Twinkle-Wong commented 1 year ago

the kind of password is hex :9E21C2E741A4910AE284888670DABD7A

bb.pdf

Twinkle-Wong commented 1 year ago

I am certain that this key is correct because it was successfully decrypted using the pikepdf library in Python

Twinkle-Wong commented 1 year ago

The source code for Python is

from pikepdf import Pdf

out = open("11.pdf", "wb")
file_key = "9E21C2E741A4910AE284888670DABD7A"
Pdf.open("bb.pdf", password=file_key, hex_password=True).save(out)
out.close()
THausherr commented 1 year ago

PDFBox for desktop also fails to open this file: "IOException: No security handler for filter TTKN.PubSec".

THausherr commented 1 year ago

I'm not with this project, I'm with the desktop PDF project, I just hang around in other PDF projects too. tilman at snafu dot de

Twinkle-Wong commented 1 year ago

I'm just trying to work this out with you, and it has very little to do with desktop or mobile

Twinkle-Wong commented 1 year ago

I'm extremely sorry, the format of the PDF file I provided you above is not fixed.
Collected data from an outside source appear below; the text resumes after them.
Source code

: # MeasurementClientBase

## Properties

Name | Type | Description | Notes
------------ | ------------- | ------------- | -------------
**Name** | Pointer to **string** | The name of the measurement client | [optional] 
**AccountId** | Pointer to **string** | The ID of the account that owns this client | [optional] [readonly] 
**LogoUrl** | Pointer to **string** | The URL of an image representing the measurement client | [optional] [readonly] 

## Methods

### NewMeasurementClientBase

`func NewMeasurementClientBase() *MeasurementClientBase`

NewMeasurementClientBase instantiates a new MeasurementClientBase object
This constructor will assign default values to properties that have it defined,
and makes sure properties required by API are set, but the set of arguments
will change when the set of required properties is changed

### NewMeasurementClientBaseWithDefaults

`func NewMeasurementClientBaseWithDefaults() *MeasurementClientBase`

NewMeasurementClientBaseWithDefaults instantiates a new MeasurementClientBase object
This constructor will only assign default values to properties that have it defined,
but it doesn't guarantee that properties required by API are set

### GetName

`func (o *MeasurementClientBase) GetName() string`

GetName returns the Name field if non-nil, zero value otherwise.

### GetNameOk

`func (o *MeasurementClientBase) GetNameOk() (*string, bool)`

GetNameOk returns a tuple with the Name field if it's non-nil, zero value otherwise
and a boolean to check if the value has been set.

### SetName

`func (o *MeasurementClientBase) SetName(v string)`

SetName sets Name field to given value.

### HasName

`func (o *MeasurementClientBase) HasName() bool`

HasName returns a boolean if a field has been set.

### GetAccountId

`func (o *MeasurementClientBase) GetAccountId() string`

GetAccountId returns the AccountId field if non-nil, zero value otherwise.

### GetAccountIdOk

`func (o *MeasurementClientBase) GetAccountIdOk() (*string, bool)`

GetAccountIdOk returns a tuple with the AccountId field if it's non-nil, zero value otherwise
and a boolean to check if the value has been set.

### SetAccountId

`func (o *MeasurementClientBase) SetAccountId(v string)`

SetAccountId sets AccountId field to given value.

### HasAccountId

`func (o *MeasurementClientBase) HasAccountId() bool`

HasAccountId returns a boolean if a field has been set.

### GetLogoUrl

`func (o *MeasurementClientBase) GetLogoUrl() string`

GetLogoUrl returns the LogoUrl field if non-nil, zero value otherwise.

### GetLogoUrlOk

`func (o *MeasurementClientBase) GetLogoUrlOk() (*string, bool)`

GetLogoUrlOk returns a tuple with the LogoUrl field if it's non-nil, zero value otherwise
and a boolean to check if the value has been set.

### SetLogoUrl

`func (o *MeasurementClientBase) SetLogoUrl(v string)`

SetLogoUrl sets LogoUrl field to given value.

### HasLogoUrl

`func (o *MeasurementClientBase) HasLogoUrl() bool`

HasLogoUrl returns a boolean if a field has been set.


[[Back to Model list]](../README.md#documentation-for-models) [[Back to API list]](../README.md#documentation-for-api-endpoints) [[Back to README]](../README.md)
I will upload the file named output.pdf again. Could you please try decrypting this PDF file for me again

Twinkle-Wong commented 1 year ago

output.pdf

THausherr commented 1 year ago

I can't open it with PDFBox for desktop or PDF.js because this is a binary password. According to a converter the password is "!ÂçA¤‘ ℈†pÚ½z" which isn't really helpful.

Twinkle-Wong commented 1 year ago

The key I provided is a hexadecimal key, can't pdfbox decrypt pdf files using a hexadecimal key

THausherr commented 1 year ago

I didn't try because PDFDebugger doesn't support it and I didn't want to write code just for that. What would a person do that has to enter the key in Adobe Reader? If you are the one generating this file, why not generate it with a readable password?

Twinkle-Wong commented 1 year ago

This key is an RSA key and is not the key you need to enter to open the file using adobe pdf. In addition, this file is not generated by me, it is now an ordinary RSA encrypted file, the previous filter problem has been solved by me, if possible, please help to try to use the pdfbox library and AES decryption related api to decrypt the file, thank you very much

THausherr commented 1 year ago

Lets say I'm an ordinary user who knows only Adobe Reader. What would I do with that file?

THausherr commented 1 year ago

According to the PDF specification "Algorithm 2: Computing an encryption key in order to encrypt a document (revision 4 and earlier)": "The password string is generated from host system codepage characters (or system scripts) by first converting the string to PDFDocEncoding. If the input is Unicode, first convert to a codepage encoding, and then to PDFDocEncoding for backward compatibility."

Your "password" doesn't look like "host system codepage characters (or system scripts)".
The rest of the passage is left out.